**Exercise materials**

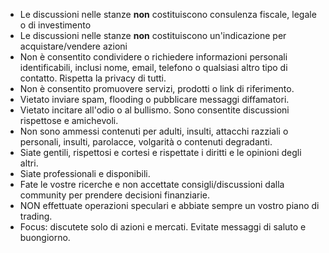 - Le discussioni nelle stanze **non** costituiscono consulenza fiscale, legale o di investimento
- Le discussioni nelle stanze **non** costituiscono un'indicazione per acquistare/vendere azioni
- Non è consentito condividere o richiedere informazioni personali identificabili, inclusi nome, email, telefono o qualsiasi altro tipo di contatto. Rispetta la privacy di tutti.
- Non è consentito promuovere servizi, prodotti o link di riferimento.
- Vietato inviare spam, flooding o pubblicare messaggi diffamatori.
- Vietato incitare all'odio o al bullismo. Sono consentite discussioni rispettose e amichevoli.
- Non sono ammessi contenuti per adulti, insulti, attacchi razziali o personali, insulti, parolacce, volgarità o contenuti degradanti.
- Siate gentili, rispettosi e cortesi e rispettate i diritti e le opinioni degli altri.
- Siate professionali e disponibili.
- Fate le vostre ricerche e non accettate consigli/discussioni dalla community per prendere decisioni finanziarie.
- NON effettuate operazioni speculari e abbiate sempre un vostro piano di trading.
- Focus: discutete solo di azioni e mercati. Evitate messaggi di saluto e buongiorno.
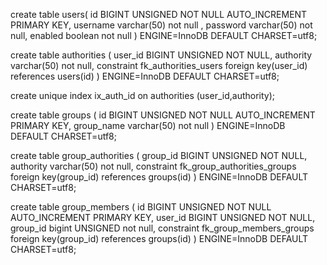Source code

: create table users(
	id BIGINT UNSIGNED NOT NULL AUTO_INCREMENT PRIMARY KEY,
	username varchar(50) not null ,
	password varchar(50) not null,
	enabled boolean not null
) ENGINE=InnoDB DEFAULT CHARSET=utf8;

create table authorities (
	user_id BIGINT UNSIGNED NOT NULL,
	authority varchar(50) not null,
	constraint fk_authorities_users foreign key(user_id) references users(id)
) ENGINE=InnoDB DEFAULT CHARSET=utf8;

create unique index ix_auth_id on authorities (user_id,authority);

create table groups (
	id BIGINT UNSIGNED NOT NULL AUTO_INCREMENT PRIMARY KEY,
	group_name varchar(50) not null
) ENGINE=InnoDB DEFAULT CHARSET=utf8;

create table group_authorities (
	group_id BIGINT UNSIGNED NOT NULL,
	authority varchar(50) not null,
	constraint fk_group_authorities_groups foreign key(group_id) references groups(id)
) ENGINE=InnoDB DEFAULT CHARSET=utf8;

create table group_members (
	id BIGINT UNSIGNED NOT NULL AUTO_INCREMENT PRIMARY KEY,
	user_id BIGINT UNSIGNED NOT NULL,
	group_id bigint  UNSIGNED not null,
	constraint fk_group_members_groups foreign key(group_id) references groups(id)
) ENGINE=InnoDB DEFAULT CHARSET=utf8;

**Aim of the exercise**
Beginning with the line that has "create table group_members", set down every line of the entries above through the final one, unchanged.

**Result of the task**
create table group_members (
	id BIGINT UNSIGNED NOT NULL AUTO_INCREMENT PRIMARY KEY,
	user_id BIGINT UNSIGNED NOT NULL,
	group_id bigint  UNSIGNED not null,
	constraint fk_group_members_groups foreign key(group_id) references groups(id)
) ENGINE=InnoDB DEFAULT CHARSET=utf8;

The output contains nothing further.